Все вокруг заметно оживились, если не сказать возбудились, от возможности увидеть, как заключаются криминальные сделки; откровенно глазеть народ побаивался, но и пропускать такое зрелище не хотелось. Бизнесмен стал центром всеобщего внимания; тупой бодигард, его ангел-хранитель, воплотился в образ стража границ владений босса. Я то и дело поглядывал в его сторону, желая запечатлеть в памяти грозно насупленные брови над крохотными глазками, злобно и презрительно раздувающиеся ноздри, волосатые руки, широко расставленные ноги, которые он, похоже, сдвинуть не мог — ему мешали или висящий на поясе ствол, или восставший член, а может, и то, и другое. Рора невозмутимо пил кофе и курил, не убирая «Canon» с колен, словно не существовало никакого бизнесмена, по-русски отдающего начальственные распоряжения в трубку, и не было рядом облокотившегося на машину бдительного головореза.
— До чего же гангстеры, — начал Рора, — повсюду одинаковые: та же самодовольная ухмылка, тот же мобильник, тот же громила-охранник… В Сараеве перед войной жил один такой, звали его Псето. Занимался рэкетом. У него была команда, в том числе несколько полицейских; они выбивали деньги из владельцев торговых точек, если кто-то отказывался платить за «крышу». Сам он держал ювелирный, чтобы отмывать деньги; иногда нацеплял на себя чуть ли не весь ассортимент. Идет себе, бывало, весь в золоте и бриллиантах, по Ферхаджа[12]вальяжной походочкой сараевского бандюка, а народ уважительно уступает ему дорогу. (Я так и вижу, как Псето поводит плечами и крутит головой, выпячивая губы, показывая, кто в городе хозяин.) Если заходил в бар, хозяин обязан был выставить всем бесплатную выпивку, будто пожаловал сам король. Местом для своего штаба Псето выбрал кафе «Дюл-башта» (я прекрасно помню, где оно находится); владелец был на седьмом небе — такого покровителя еще поискать! — да только клиенты, кроме Псето и его людей, перестали там бывать.

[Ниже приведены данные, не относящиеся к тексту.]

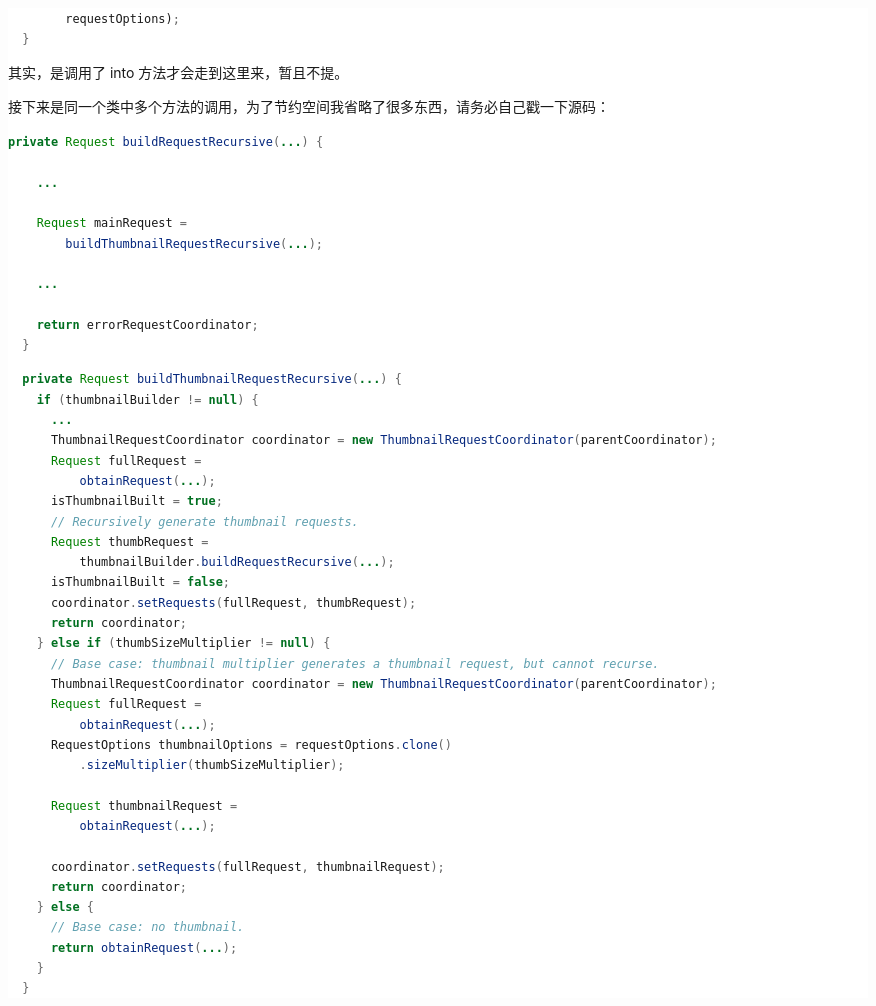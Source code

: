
 ```java
        requestOptions);
  }
```

其实，是调用了 into 方法才会走到这里来，暂且不提。

接下来是同一个类中多个方法的调用，为了节约空间我省略了很多东西，请务必自己戳一下源码：

```java
private Request buildRequestRecursive(...) {

    ...

    Request mainRequest =
        buildThumbnailRequestRecursive(...);

    ...

    return errorRequestCoordinator;
  }
```

```java
  private Request buildThumbnailRequestRecursive(...) {
    if (thumbnailBuilder != null) {
      ...
      ThumbnailRequestCoordinator coordinator = new ThumbnailRequestCoordinator(parentCoordinator);
      Request fullRequest =
          obtainRequest(...);
      isThumbnailBuilt = true;
      // Recursively generate thumbnail requests.
      Request thumbRequest =
          thumbnailBuilder.buildRequestRecursive(...);
      isThumbnailBuilt = false;
      coordinator.setRequests(fullRequest, thumbRequest);
      return coordinator;
    } else if (thumbSizeMultiplier != null) {
      // Base case: thumbnail multiplier generates a thumbnail request, but cannot recurse.
      ThumbnailRequestCoordinator coordinator = new ThumbnailRequestCoordinator(parentCoordinator);
      Request fullRequest =
          obtainRequest(...);
      RequestOptions thumbnailOptions = requestOptions.clone()
          .sizeMultiplier(thumbSizeMultiplier);

      Request thumbnailRequest =
          obtainRequest(...);

      coordinator.setRequests(fullRequest, thumbnailRequest);
      return coordinator;
    } else {
      // Base case: no thumbnail.
      return obtainRequest(...);
    }
  }
```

Псето выдрессировал хозяина: тот приносил ему кофе по-турецки каждые полчаса, ни минутой раньше, ни минутой позже; так он и сидел целый день и пил кофе. Как-то раз заставил провинившегося полицейского отсосать ему. В другой раз, когда какой-то наивный журналист написал о сговоре между полицией и Псето, тот послал за ним своих головорезов: они притащили беднягу и привязали к дереву перед кафе. Псето приставил ему пистолет к виску и приказал гавкать; несчастный прогавкал целый день, ему бросали остатки пиццы и заставляли приносить палку.